Hubris and Fall: A Lament for Detroit
A must-see is a haunting TIME magazine photo essay, “The Remains of Detroit.” A post-apocalyptic world unfolds: a grand theater turned into a parking garage; a cavernous abandoned train station; settlements of the homeless in decaying auto factories; a vacant hotel ballroom. We learn that Detroit’s unemployment rate today is 28.9%. 20% of postal addresses are unoccupied, many neighborhoods over 40%.
It is an album of lament if followed with a cry to God, as it begs for. We engaged the biblical practice of lament in our Journeys of Reconciliation class yesterday: learning how, with the Psalmists, to see, feel, and name the brokenness to God.

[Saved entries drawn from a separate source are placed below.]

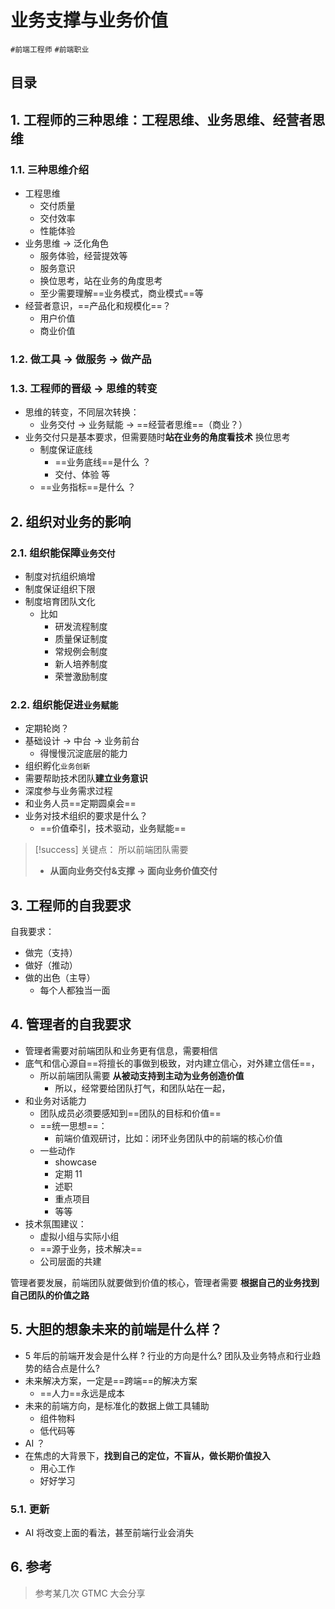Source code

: 
# 业务支撑与业务价值


`#前端工程师` `#前端职业` 


## 目录
<!-- toc -->
 ## 1. 工程师的三种思维：工程思维、业务思维、经营者思维 

### 1.1. 三种思维介绍

- 工程思维
	- 交付质量
	- 交付效率
	- 性能体验
- 业务思维  →  泛化角色
	- 服务体验，经营提效等
	- 服务意识
	- 换位思考，站在业务的角度思考
	- 至少需要理解==业务模式，商业模式==等
- 经营者意识，==产品化和规模化==？
	- 用户价值
	- 商业价值

### 1.2. 做工具 →  做服务  → 做产品


### 1.3. 工程师的晋级 → 思维的转变

- 思维的转变，不同层次转换：
	- 业务交付 → 业务赋能 → ==经营者思维==（商业？）
- 业务交付只是基本要求，但需要随时**站在业务的⻆度看技术** 换位思考
	- 制度保证底线
		- ==业务底线==是什么 ？
		- 交付、体验 等
	- ==业务指标==是什么 ？

## 2. 组织对业务的影响

### 2.1. 组织能保障`业务交付` 

- 制度对抗组织熵增
- 制度保证组织下限
- 制度培育团队文化
	- 比如
		- 研发流程制度
		- 质量保证制度
		- 常规例会制度
		- 新人培养制度
		- 荣誉激励制度

### 2.2. 组织能促进`业务赋能` 

- 定期轮岗？
- 基础设计 → 中台 → 业务前台
	- 得慢慢沉淀底层的能力
- 组织孵化`业务创新`
- 需要帮助技术团队**建立业务意识**
- 深度参与业务需求过程
- 和业务人员==定期圆桌会==
- 业务对技术组织的要求是什么？
	- ==价值牵引，技术驱动，业务赋能==


> [!success] 关键点：
>  所以前端团队需要
>  - **从面向业务交付&支撑 → 面向业务价值交付** 

## 3. 工程师的自我要求

自我要求：
- 做完（支持）
- 做好（推动）
- 做的出色（主导）
	- 每个人都独当一面

## 4. 管理者的自我要求

- 管理者需要对前端团队和业务更有信息，需要相信
- 底气和信心源自==将擅⻓的事做到极致，对内建立信心，对外建立信任==，
	- 所以前端团队需要 **从被动支持到主动为业务创造价值**
		- 所以，经常要给团队打气，和团队站在一起，
- 和业务对话能力
	- 团队成员必须要感知到==团队的目标和价值==
	- ==统一思想==：
		- 前端价值观研讨，比如：闭环业务团队中的前端的核心价值
	- 一些动作
		- showcase
		- 定期 11
		- 述职 
		- 重点项目
		- 等等
- 技术氛围建议：
	- 虚拟小组与实际小组
	- ==源于业务，技术解决==
	- 公司层面的共建

管理者要发展，前端团队就要做到价值的核心，管理者需要 **根据自己的业务找到自己团队的价值之路**

## 5. 大胆的想象未来的前端是什么样？

- 5 年后的前端开发会是什么样 ? 行业的方向是什么? 团队及业务特点和行业趋势的结合点是什么?
- 未来解决方案，一定是==跨端==的解决方案
	- ==人力==永远是成本
- 未来的前端方向，是标准化的数据上做工具辅助
	- 组件物料
	- 低代码等
- AI ？
- 在焦虑的大背景下，**找到自己的定位，不盲从，做⻓期价值投入**
	- 用心工作
	- 好好学习

### 5.1. 更新

- AI 将改变上面的看法，甚至前端行业会消失



## 6. 参考

> 参考某几次 GTMC 大会分享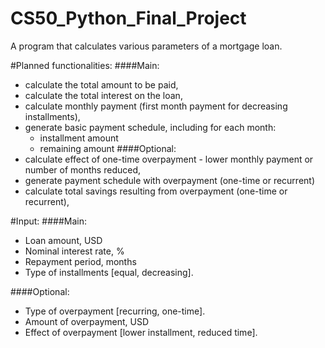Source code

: # CS50_Python_Final_Project

A program that calculates various parameters of a mortgage loan.

#Planned functionalities:
####Main:
- calculate the total amount to be paid,
- calculate the total interest on the loan,
- calculate monthly payment (first month payment for decreasing installments),
- generate basic payment schedule, including for each month:
  - installment amount
  - remaining amount
####Optional:
- calculate effect of one-time overpayment - lower monthly payment or number of months reduced,
- generate payment schedule with overpayment (one-time or recurrent)
- calculate total savings resulting from overpayment (one-time or recurrent),

#Input:
####Main:
- Loan amount, USD
- Nominal interest rate, %
- Repayment period, months
- Type of installments [equal, decreasing].

####Optional:
- Type of overpayment [recurring, one-time].
- Amount of overpayment, USD
- Effect of overpayment [lower installment, reduced time].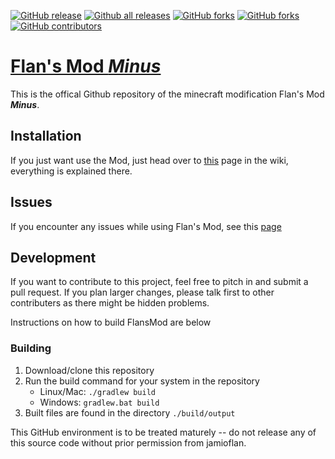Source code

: [![GitHub release](https://img.shields.io/github/v/tag/FlansMods/FlansMod.svg?include_prereleases&sort=semver&color=brightgreen)](https://GitHub.com//FlansMods/FlansMod/releases/)
[![Github all releases](https://img.shields.io/github/downloads/FlansMods/FlansMod/total.svg)](https://GitHub.com/FlansMods/FlansMod/releases/)
[![GitHub forks](https://img.shields.io/github/forks/FlansMods/FlansMod.svg?color=brightgreen)](https://GitHub.com/FlansMods/FlansMod/network/)
[![GitHub forks](https://img.shields.io/github/stars/FlansMods/FlansMod.svg?color=brightgreen)](https://GitHub.com/FlansMods/FlansMod/stargazers/)
[![GitHub contributors](https://img.shields.io/github/contributors/FlansMods/FlansMod.svg)](https://GitHub.com/FlansMods/FlansMod/graphs/contributors/)

# [Flan's Mod _Minus_](https://www.fexcraft.net/)

This is the offical Github repository of the minecraft modification Flan's Mod _**Minus**_.

## Installation

If you just want use the Mod, just head over to [this](https://github.com/FlansMods/FlansMod/wiki/Installing-FlansMod) page in the wiki, everything is explained there.

## Issues

If you encounter any issues while using Flan's Mod, see this [page](https://github.com/FlansMods/FlansMod/wiki/Issue-Reporting)

## Development

If you want to contribute to this project, feel free to pitch in and submit a pull request. If you plan larger changes, please talk first to other contributers as there might be hidden problems.

Instructions on how to build FlansMod are below

### Building
1. Download/clone this repository
1. Run the build command for your system in the repository
	- Linux/Mac: `./gradlew build`
	- Windows: `gradlew.bat build`
1. Built files are found in the directory `./build/output`


This GitHub environment is to be treated maturely -- do not release any of this source code without prior
permission from jamioflan.
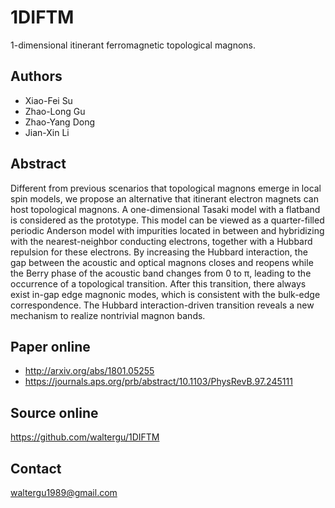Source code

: # 1DIFTM
1-dimensional itinerant ferromagnetic topological magnons.

Authors
-------
* Xiao-Fei Su
* Zhao-Long Gu
* Zhao-Yang Dong
* Jian-Xin Li

Abstract
--------
Different from previous scenarios that topological magnons emerge in local spin models, we propose an alternative that itinerant electron magnets can host topological magnons. A one-dimensional Tasaki model with a flatband is considered as the prototype. This model can be viewed as a quarter-filled periodic Anderson model with impurities located in between and hybridizing with the nearest-neighbor conducting electrons, together with a Hubbard repulsion for these electrons. By increasing the Hubbard interaction, the gap between the acoustic and optical magnons closes and reopens while the Berry phase of the acoustic band changes from 0 to π, leading to the occurrence of a topological transition. After this transition, there always exist in-gap edge magnonic modes, which is consistent with the bulk-edge correspondence. The Hubbard interaction-driven transition reveals a new mechanism to realize nontrivial magnon bands.

Paper online
------------
* http://arxiv.org/abs/1801.05255
* https://journals.aps.org/prb/abstract/10.1103/PhysRevB.97.245111

Source online
-------------
https://github.com/waltergu/1DIFTM

Contact
-------
waltergu1989@gmail.com

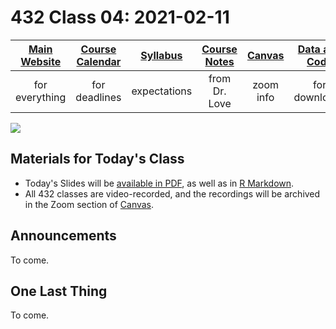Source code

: # 432 Class 04: 2021-02-11

[Main Website](https://thomaselove.github.io/432/) | [Course Calendar](https://thomaselove.github.io/432/calendar.html) | [Syllabus](https://thomaselove.github.io/432-2021-syllabus/) | [Course Notes](https://thomaselove.github.io/432-notes/) | [Canvas](https://canvas.case.edu) | [Data and Code](https://github.com/THOMASELOVE/432-data) | [Sources](https://github.com/THOMASELOVE/432-2021/edit/master/references) | [Contact Us](https://thomaselove.github.io/432/contact.html)
:-----------: | :--------------: | :----------: | :---------: | :-------------: | :-----------: | :------------: | :-------------:
for everything | for deadlines | expectations | from Dr. Love | zoom info | for downloads | to read/watch | need help?

![](https://github.com/THOMASELOVE/432-2021/blob/master/classes/class04/figures/alejo_tw.png)

## Materials for Today's Class

- Today's Slides will be [available in PDF](https://github.com/THOMASELOVE/432-2021/blob/master/classes/class01/432_2021_slides04.pdf), as well as in [R Markdown](https://github.com/THOMASELOVE/432-2021/blob/master/classes/class01/432_2021_slides04.Rmd).
- All 432 classes are video-recorded, and the recordings will be archived in the Zoom section of [Canvas](https://canvas.case.edu).

## Announcements

To come.

## One Last Thing

To come.
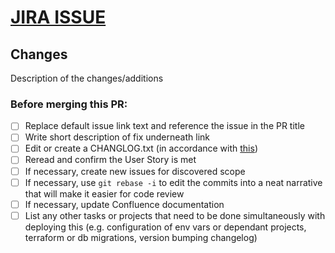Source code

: # [JIRA ISSUE](https://www.jira.com)
## Changes
Description of the changes/additions

### Before merging this PR:

- [ ] Replace default issue link text and reference the issue in the PR title
- [ ] Write short description of fix underneath link
- [ ] Edit or create a CHANGLOG.txt (in accordance with [this](https://keepachangelog.com/en/1.0.0/))
- [ ] Reread and confirm the User Story is met
- [ ] If necessary, create new issues for discovered scope
- [ ] If necessary, use `git rebase -i` to edit the commits into a neat narrative that will make it easier for code review
- [ ] If necessary, update Confluence documentation
- [ ] List any other tasks or projects that need to be done simultaneously with deploying this (e.g. configuration of env vars or dependant projects, terraform or db migrations, version bumping changelog)
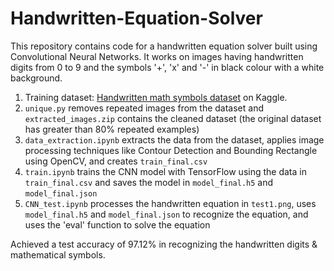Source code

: # Handwritten-Equation-Solver

This repository contains code for a handwritten equation solver built using Convolutional Neural Networks. It works on images having handwritten digits from 0 to 9 and the symbols '+', 'x' and '-' in black colour with a white background. 
 
1. Training dataset: [Handwritten math symbols dataset](https://www.kaggle.com/xainano/handwrittenmathsymbols) on Kaggle. 
2. `unique.py` removes repeated images from the dataset and `extracted_images.zip` contains the cleaned dataset (the original dataset has greater than 80% repeated examples)
3. `data_extraction.ipynb` extracts the data from the dataset, applies image processing techniques like Contour Detection and Bounding Rectangle using OpenCV, and creates `train_final.csv`
4. `train.ipynb` trains the CNN model with TensorFlow using the data in `train_final.csv` and saves the model in `model_final.h5` and `model_final.json`
5. `CNN_test.ipynb` processes the handwritten equation in `test1.png`, uses `model_final.h5` and `model_final.json` to recognize the equation, and uses the 'eval' function to solve the equation

Achieved a test accuracy of 97.12% in recognizing the handwritten digits & mathematical symbols. 

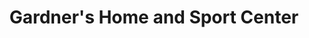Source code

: ---
title: "Gardner's Home and Sport Center"
url: /lone-pine/gardners-home-and-sport-center/
shop: hardware
---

Lament also calls us to ask “what happened?” The story TIME tells of Detroit’s fall is a story of racialized allegiances and greed, a story of the profound failure of institutions, a story of hubris and fall. “Most of us thought Detroit was pretty wonderful back in the ’50s and early ’60s,” writes TIME, “its mighty industrial engine humming into gear, filling America’s roads with the nation’s signifying product and the city’s houses and streets with nearly 2 million people.”
Yet at the heights of power lay the seeds of of decline. “Of course,” continues TIME, “if you were black, it was substantially less wonderful, its neighborhoods as segregated as any in America.” In addition to white flight, the “Fall of Detroit” list pinpoints African-American mayor Coleman Young and the politics of racial rhetoric; the hubris of both the auto industry and the United Auto Workers; and the pandering of politicians like Congressman John Dingell and his “delusional dependence on the auto industry.”
What can we learn from Detroit? The point of lament is to slow us down, to see and sit with the brokenness for a while, to not move on quickly. Detroit’s church story amidst this decline and institutional failure is not one that TIME tells. Is there a lament there as well? I find it extraordinary that TIME has bought a house deep in Detroit and relocated a team there to belong to the community and report for a year. The church can learn from this–taking seriously the need for relocation, listening to and telling the right stories, seeing deeply what is going on before deciding “what do we do?”
There will be no true “recovery” if we do not learn from the story of Detroit. This is what lament calls us to see.